Taxer, scinder, nationaliser : les banques dans le viseur de nombreux candidats

Seuls Fillon et Macron ne parlent pas des banques dans leur programme. La (vraie) séparation des activités de dépôts et de celles d’affaires se retrouve presque dans tous les autres. Jean-Luc Mélenchon a le plus détaillé ses mesures pour « mettre au pas la finance » et créer un pôle bancaire public en « socialisant » des banques généralistes.
Delphine Cuny
Les banques ? Emmanuel Macron, ex-banquier d'affaires chez Rothschild & Cie pendant quatre ans, faut-il le rappeler, est celui qui en parle le moins : dans le programme de son mouvement En Marche!, le mot banque n'apparaît qu'une fois.
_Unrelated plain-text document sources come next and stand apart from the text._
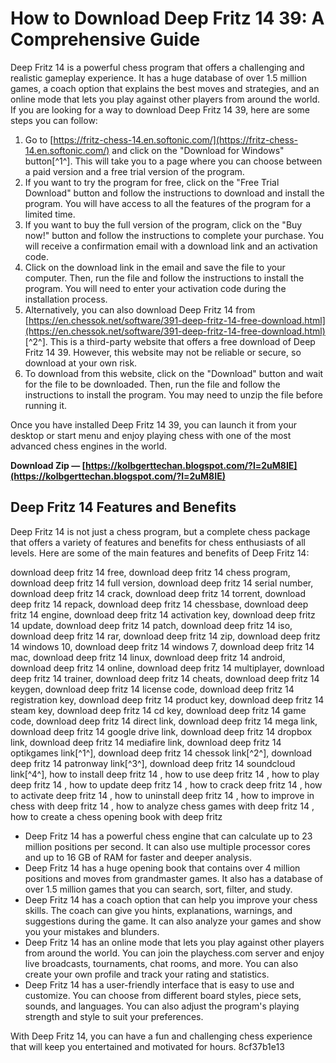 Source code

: # How to Download Deep Fritz 14 39: A Comprehensive Guide
 
Deep Fritz 14 is a powerful chess program that offers a challenging and realistic gameplay experience. It has a huge database of over 1.5 million games, a coach option that explains the best moves and strategies, and an online mode that lets you play against other players from around the world. If you are looking for a way to download Deep Fritz 14 39, here are some steps you can follow:
 
1. Go to [https://fritz-chess-14.en.softonic.com/](https://fritz-chess-14.en.softonic.com/) and click on the "Download for Windows" button[^1^]. This will take you to a page where you can choose between a paid version and a free trial version of the program.
2. If you want to try the program for free, click on the "Free Trial Download" button and follow the instructions to download and install the program. You will have access to all the features of the program for a limited time.
3. If you want to buy the full version of the program, click on the "Buy now!" button and follow the instructions to complete your purchase. You will receive a confirmation email with a download link and an activation code.
4. Click on the download link in the email and save the file to your computer. Then, run the file and follow the instructions to install the program. You will need to enter your activation code during the installation process.
5. Alternatively, you can also download Deep Fritz 14 from [https://en.chessok.net/software/391-deep-fritz-14-free-download.html](https://en.chessok.net/software/391-deep-fritz-14-free-download.html) [^2^]. This is a third-party website that offers a free download of Deep Fritz 14 39. However, this website may not be reliable or secure, so download at your own risk.
6. To download from this website, click on the "Download" button and wait for the file to be downloaded. Then, run the file and follow the instructions to install the program. You may need to unzip the file before running it.

Once you have installed Deep Fritz 14 39, you can launch it from your desktop or start menu and enjoy playing chess with one of the most advanced chess engines in the world.
 
**Download Zip — [https://kolbgerttechan.blogspot.com/?l=2uM8IE](https://kolbgerttechan.blogspot.com/?l=2uM8IE)**



## Deep Fritz 14 Features and Benefits
 
Deep Fritz 14 is not just a chess program, but a complete chess package that offers a variety of features and benefits for chess enthusiasts of all levels. Here are some of the main features and benefits of Deep Fritz 14:
 
download deep fritz 14 free,  download deep fritz 14 chess program,  download deep fritz 14 full version,  download deep fritz 14 serial number,  download deep fritz 14 crack,  download deep fritz 14 torrent,  download deep fritz 14 repack,  download deep fritz 14 chessbase,  download deep fritz 14 engine,  download deep fritz 14 activation key,  download deep fritz 14 update,  download deep fritz 14 patch,  download deep fritz 14 iso,  download deep fritz 14 rar,  download deep fritz 14 zip,  download deep fritz 14 windows 10,  download deep fritz 14 windows 7,  download deep fritz 14 mac,  download deep fritz 14 linux,  download deep fritz 14 android,  download deep fritz 14 online,  download deep fritz 14 multiplayer,  download deep fritz 14 trainer,  download deep fritz 14 cheats,  download deep fritz 14 keygen,  download deep fritz 14 license code,  download deep fritz 14 registration key,  download deep fritz 14 product key,  download deep fritz 14 steam key,  download deep fritz 14 cd key,  download deep fritz 14 game code,  download deep fritz 14 direct link,  download deep fritz 14 mega link,  download deep fritz 14 google drive link,  download deep fritz 14 dropbox link,  download deep fritz 14 mediafire link,  download deep fritz 14 optikgames link[^1^],  download deep fritz 14 chessok link[^2^],  download deep fritz 14 patronway link[^3^],  download deep fritz 14 soundcloud link[^4^],  how to install deep fritz 14 ,  how to use deep fritz 14 ,  how to play deep fritz 14 ,  how to update deep fritz 14 ,  how to crack deep fritz 14 ,  how to activate deep fritz 14 ,  how to uninstall deep fritz 14 ,  how to improve in chess with deep fritz 14 ,  how to analyze chess games with deep fritz 14 ,  how to create a chess opening book with deep fritz

- Deep Fritz 14 has a powerful chess engine that can calculate up to 23 million positions per second. It can also use multiple processor cores and up to 16 GB of RAM for faster and deeper analysis.
- Deep Fritz 14 has a huge opening book that contains over 4 million positions and moves from grandmaster games. It also has a database of over 1.5 million games that you can search, sort, filter, and study.
- Deep Fritz 14 has a coach option that can help you improve your chess skills. The coach can give you hints, explanations, warnings, and suggestions during the game. It can also analyze your games and show you your mistakes and blunders.
- Deep Fritz 14 has an online mode that lets you play against other players from around the world. You can join the playchess.com server and enjoy live broadcasts, tournaments, chat rooms, and more. You can also create your own profile and track your rating and statistics.
- Deep Fritz 14 has a user-friendly interface that is easy to use and customize. You can choose from different board styles, piece sets, sounds, and languages. You can also adjust the program's playing strength and style to suit your preferences.

With Deep Fritz 14, you can have a fun and challenging chess experience that will keep you entertained and motivated for hours.
 8cf37b1e13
Marine Le Pen, elle, n'est pas très explicite : dans sa rubrique "soutenir les entreprises en privilégiant l'économie réelle", elle évoque le secteur de manière indirecte.

« Mon véritable adversaire, c'est le monde de la finance » avait lancé le candidat Hollande en 2012 au Bourget. Le refrain, abandonné par son auteur après son accession au pouvoir, est en revanche largement repris par les candidats à sa succession. A l'exception notable de François Fillon et d'Emmanuel Macron, deux des quatre favoris, même s'ils se définissent tous comme « anti-système », chacun à sa manière.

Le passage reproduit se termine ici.